All Products
Search
Document Center

Alibaba Cloud Service Mesh:Configure local rate limiting for services

Last Updated:Mar 11, 2026

Local throttling caps the number of requests each pod accepts, protecting services from overload during traffic spikes, resource exhaustion, or denial-of-service attacks. Each Envoy sidecar proxy enforces limits independently using the token bucket algorithm: tokens refill at a fixed interval, and each incoming request consumes one token. When no tokens remain, the proxy rejects the request with HTTP 429 (Too Many Requests).

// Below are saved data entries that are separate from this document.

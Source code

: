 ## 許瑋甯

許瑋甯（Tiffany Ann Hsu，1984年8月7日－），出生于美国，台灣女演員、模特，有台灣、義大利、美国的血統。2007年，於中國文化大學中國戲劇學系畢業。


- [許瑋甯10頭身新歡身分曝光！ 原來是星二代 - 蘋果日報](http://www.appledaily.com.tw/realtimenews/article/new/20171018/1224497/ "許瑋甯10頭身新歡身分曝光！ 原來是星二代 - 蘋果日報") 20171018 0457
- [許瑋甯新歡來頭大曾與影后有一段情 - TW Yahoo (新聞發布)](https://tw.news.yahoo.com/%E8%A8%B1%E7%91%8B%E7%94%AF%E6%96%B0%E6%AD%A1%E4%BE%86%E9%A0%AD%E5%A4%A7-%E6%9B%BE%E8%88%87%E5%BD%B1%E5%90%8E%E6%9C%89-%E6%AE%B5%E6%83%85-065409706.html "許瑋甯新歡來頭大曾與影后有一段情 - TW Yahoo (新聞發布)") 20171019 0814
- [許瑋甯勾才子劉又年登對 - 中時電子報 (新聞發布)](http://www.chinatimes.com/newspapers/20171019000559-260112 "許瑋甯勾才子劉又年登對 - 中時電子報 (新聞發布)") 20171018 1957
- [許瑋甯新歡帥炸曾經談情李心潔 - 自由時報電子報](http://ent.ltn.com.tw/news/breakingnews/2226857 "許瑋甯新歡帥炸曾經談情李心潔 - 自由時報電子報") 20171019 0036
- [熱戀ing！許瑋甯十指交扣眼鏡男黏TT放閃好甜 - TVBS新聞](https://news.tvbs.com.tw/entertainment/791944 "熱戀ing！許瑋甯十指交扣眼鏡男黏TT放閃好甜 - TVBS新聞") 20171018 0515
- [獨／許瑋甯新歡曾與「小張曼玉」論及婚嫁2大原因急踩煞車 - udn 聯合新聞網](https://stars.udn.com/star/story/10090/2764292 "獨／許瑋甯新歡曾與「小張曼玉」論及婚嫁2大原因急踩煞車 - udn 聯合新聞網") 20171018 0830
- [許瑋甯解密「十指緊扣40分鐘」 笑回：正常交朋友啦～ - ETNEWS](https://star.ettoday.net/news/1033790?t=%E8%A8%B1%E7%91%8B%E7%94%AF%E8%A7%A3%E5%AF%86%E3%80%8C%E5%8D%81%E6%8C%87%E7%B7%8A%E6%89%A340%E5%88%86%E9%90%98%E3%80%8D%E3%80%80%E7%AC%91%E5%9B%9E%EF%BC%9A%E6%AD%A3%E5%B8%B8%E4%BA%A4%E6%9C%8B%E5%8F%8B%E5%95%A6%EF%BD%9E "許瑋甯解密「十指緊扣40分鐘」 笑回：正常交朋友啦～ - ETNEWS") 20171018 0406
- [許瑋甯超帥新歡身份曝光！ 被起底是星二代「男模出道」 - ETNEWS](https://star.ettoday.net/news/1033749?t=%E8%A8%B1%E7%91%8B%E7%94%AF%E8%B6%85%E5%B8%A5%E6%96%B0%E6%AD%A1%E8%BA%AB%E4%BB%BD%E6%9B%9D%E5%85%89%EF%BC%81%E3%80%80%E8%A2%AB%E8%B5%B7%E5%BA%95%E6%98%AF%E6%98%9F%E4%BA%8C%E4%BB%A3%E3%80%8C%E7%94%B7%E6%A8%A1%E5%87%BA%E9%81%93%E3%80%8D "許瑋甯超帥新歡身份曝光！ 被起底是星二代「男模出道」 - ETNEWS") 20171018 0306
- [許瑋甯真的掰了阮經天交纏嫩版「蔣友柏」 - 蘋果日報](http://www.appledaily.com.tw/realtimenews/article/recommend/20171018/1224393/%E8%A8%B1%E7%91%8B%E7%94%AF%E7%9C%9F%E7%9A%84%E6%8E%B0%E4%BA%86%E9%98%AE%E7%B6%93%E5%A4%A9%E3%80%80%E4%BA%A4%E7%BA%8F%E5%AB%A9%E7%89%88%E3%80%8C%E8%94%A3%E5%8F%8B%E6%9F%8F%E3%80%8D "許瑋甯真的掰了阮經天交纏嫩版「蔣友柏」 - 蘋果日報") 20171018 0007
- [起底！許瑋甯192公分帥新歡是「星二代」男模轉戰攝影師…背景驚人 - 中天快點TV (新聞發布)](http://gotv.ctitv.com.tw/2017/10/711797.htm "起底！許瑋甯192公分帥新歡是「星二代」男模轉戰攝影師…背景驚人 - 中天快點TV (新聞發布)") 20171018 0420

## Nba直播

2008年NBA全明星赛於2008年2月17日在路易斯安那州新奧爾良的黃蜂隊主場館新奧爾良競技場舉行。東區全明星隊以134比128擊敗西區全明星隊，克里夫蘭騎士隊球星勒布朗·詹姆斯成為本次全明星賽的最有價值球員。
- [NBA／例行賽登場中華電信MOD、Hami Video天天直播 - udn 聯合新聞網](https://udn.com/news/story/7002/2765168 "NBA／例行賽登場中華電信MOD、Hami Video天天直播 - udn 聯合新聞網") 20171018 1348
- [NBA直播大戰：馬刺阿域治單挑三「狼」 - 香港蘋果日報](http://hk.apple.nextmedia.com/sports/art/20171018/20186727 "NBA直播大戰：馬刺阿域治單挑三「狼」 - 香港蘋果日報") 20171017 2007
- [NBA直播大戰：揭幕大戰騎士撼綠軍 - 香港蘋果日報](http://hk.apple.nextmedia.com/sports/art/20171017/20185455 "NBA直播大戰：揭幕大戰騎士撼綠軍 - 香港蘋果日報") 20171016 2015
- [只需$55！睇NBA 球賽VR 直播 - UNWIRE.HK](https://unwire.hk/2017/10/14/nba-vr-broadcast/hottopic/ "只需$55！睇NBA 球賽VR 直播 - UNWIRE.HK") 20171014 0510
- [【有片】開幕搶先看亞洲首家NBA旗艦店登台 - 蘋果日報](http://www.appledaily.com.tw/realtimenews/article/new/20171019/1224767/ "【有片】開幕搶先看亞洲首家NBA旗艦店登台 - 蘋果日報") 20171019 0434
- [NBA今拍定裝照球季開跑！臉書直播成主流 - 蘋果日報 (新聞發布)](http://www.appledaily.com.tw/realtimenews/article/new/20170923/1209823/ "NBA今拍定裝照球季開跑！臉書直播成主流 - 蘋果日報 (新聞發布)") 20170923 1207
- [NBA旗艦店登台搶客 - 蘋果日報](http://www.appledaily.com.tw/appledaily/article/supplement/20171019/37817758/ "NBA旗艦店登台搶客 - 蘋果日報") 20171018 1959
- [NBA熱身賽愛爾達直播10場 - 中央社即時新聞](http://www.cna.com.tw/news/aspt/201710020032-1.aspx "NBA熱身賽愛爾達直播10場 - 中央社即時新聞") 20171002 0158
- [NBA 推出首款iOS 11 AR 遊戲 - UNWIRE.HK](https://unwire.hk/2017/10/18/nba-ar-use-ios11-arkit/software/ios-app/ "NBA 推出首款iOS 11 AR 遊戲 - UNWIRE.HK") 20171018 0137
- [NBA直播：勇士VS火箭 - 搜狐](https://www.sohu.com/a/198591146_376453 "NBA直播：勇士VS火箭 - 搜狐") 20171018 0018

Because throttling is enforced per pod, the effective cluster-wide limit scales with the number of replicas. For example, a service with 3 replicas and a limit of 10 requests per 60 seconds accepts up to 30 total requests across all instances.

ApproachScopeUse when
Local throttling (this document)Per pod -- each instance enforces its own limit independentlyYou want simple, low-latency protection without external dependencies
Global throttlingShared across all instances -- a central counter tracks the totalYou need a precise cluster-wide limit regardless of replica count

Prerequisites

Before you begin, make sure that you have:

  • A Service Mesh (ASM) instance that meets one of these version requirements:

    • Enterprise Edition or Ultimate Edition: version 1.14.3 or later. To upgrade, see Update an ASM instance

    • Standard Edition: version 1.9 or later. Standard Edition supports only the native Istio rate limiting approach. See Enabling Rate Limits using Envoy in the Istio documentation

  • A Kubernetes cluster added to the ASM instance

  • Automatic sidecar proxy injection enabled for the default namespace. See "Enable automatic sidecar proxy injection" in Manage global namespaces

Deploy sample services

Deploy HTTPBin and sleep as sample services, then verify connectivity.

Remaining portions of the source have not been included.